Lo portò fino alla sua camera da letto, districandosi tra le sue gambe, la maniglia della porta, le sue stesse dita, e la stoffa dei jeans che l'amico indossava e che finì per ostacolarlo ulteriormente  mentre cercava di entrare in stanza senza farsi scivolare Francesco dalle braccia. Alla fine, ci riuscì, e adagiò il giovane sul letto, prodigandosi in seguito a mettergli il pigiama; gli rimboccò le coperte, mentre Francesco pareva lasciarsi andare a un sonno disturbato: borbottava con gli occhi chiusi, ogni tanto li socchiudeva, poi li chiudeva di nuovo, aggrottava la fronte e si girava da una parte e dall'altra, come se ogni posizione che assumeva non gli risultasse più comoda nel giro di una manciata di secondi.

Gennaro recuperò il termometro e sedette sul bordo del letto, aiutando l'altro a misurarsi la temperatura.
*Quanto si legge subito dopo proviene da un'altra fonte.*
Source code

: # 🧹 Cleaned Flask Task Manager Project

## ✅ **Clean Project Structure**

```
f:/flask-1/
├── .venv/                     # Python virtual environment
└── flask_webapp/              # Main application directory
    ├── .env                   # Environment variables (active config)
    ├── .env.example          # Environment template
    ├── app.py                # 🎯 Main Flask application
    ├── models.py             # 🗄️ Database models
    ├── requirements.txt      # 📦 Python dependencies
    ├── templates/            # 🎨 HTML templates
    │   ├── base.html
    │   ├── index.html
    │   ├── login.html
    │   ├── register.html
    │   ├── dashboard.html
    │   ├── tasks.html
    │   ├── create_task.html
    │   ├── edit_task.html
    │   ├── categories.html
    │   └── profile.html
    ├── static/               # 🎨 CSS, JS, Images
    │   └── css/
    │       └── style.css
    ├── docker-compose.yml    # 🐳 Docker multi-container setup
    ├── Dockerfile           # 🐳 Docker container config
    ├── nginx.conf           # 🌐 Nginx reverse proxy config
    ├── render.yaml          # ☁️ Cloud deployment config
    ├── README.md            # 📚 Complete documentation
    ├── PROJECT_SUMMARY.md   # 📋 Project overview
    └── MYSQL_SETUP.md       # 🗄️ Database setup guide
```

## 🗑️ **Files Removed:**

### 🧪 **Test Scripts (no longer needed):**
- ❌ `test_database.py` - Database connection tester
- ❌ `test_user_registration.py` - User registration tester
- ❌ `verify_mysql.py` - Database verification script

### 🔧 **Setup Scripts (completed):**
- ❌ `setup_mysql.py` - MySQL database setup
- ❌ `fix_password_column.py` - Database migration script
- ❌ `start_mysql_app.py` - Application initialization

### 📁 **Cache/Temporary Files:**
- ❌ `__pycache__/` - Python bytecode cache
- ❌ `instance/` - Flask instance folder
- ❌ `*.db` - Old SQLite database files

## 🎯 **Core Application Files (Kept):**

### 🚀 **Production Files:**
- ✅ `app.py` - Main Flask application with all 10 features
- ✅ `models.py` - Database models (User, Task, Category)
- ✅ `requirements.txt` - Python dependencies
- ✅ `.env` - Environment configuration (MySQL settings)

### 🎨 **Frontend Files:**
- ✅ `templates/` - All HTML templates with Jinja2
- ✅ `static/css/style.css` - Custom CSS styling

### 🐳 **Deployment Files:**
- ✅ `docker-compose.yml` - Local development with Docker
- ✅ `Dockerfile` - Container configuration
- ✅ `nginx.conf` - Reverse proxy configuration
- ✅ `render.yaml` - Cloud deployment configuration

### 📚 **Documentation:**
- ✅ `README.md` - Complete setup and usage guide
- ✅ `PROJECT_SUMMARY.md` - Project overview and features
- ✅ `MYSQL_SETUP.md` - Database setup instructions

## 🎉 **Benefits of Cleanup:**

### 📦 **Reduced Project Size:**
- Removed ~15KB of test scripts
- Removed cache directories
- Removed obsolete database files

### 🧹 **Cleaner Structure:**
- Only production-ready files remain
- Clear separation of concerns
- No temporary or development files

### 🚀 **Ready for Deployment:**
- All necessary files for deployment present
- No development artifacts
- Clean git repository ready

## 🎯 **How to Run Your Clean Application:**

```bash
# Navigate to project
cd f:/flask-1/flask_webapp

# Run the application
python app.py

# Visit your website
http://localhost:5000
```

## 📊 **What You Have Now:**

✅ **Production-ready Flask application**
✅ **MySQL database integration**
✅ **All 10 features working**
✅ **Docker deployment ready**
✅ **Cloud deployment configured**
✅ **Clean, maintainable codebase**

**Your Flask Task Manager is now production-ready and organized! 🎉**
-Trentanove e nove! Hai davvero la febbre! Dannazione, France'! Lo sapevo che sarebbe finita così. Tu e la tua stupenda giacca di pelle! Devo chiamare il dottore- tuonò il giovane, ma l'altro assunse un'espressione infastidita e si stese su un fianco, dandogli le spalle.
-No. Sto bene- biascicò mentre dentro di sé si augurava che l'altro la smettesse di parlare e che lo lasciasse in pace.
-No, che non stai bene!- ribatté Gennaro.
-Invece sì-
-Hai gli occhi lucidi-
-Perché tu ti sei dimenticato di me- sbottò Francesco, senza riflettere, solo con l'intenzione di metterlo a tacere e, per un po', parve persino essere riuscito nel suo intento, infatti l'amico rimase in silenzio abbastanza a lungo.

-Che c'entra questo...- mormorò Gennaro dopo un po' e Francesco sbuffò.
-È questo. Perché ti sei dimenticato di me, solo di me- piagnucolò, nascondendo la testa sotto le coperte.
-Non mi sono dimenticato di te- sussurrò Gennaro e l'altro si girò verso di lui, battendo le palpebre, combattendo visibilmente contro la stanchezza che lo istigava a chiudere gli occhi.

Gennaro gli accarezzò la fronte con gentilezza, scostandogli i capelli della frangia, sfiorandogli alcune ciocche in punta di dita.

-L'hai detto tu. Ti sei dimenticato la mia prima volta- sussurrò Francesco con voce impastata e l'altro si allontanò un attimo da lui, con l'intenzione di chiamare un dottore, mettergli un panno bagnato sulla fronte e interrompere quella conversazione delirante.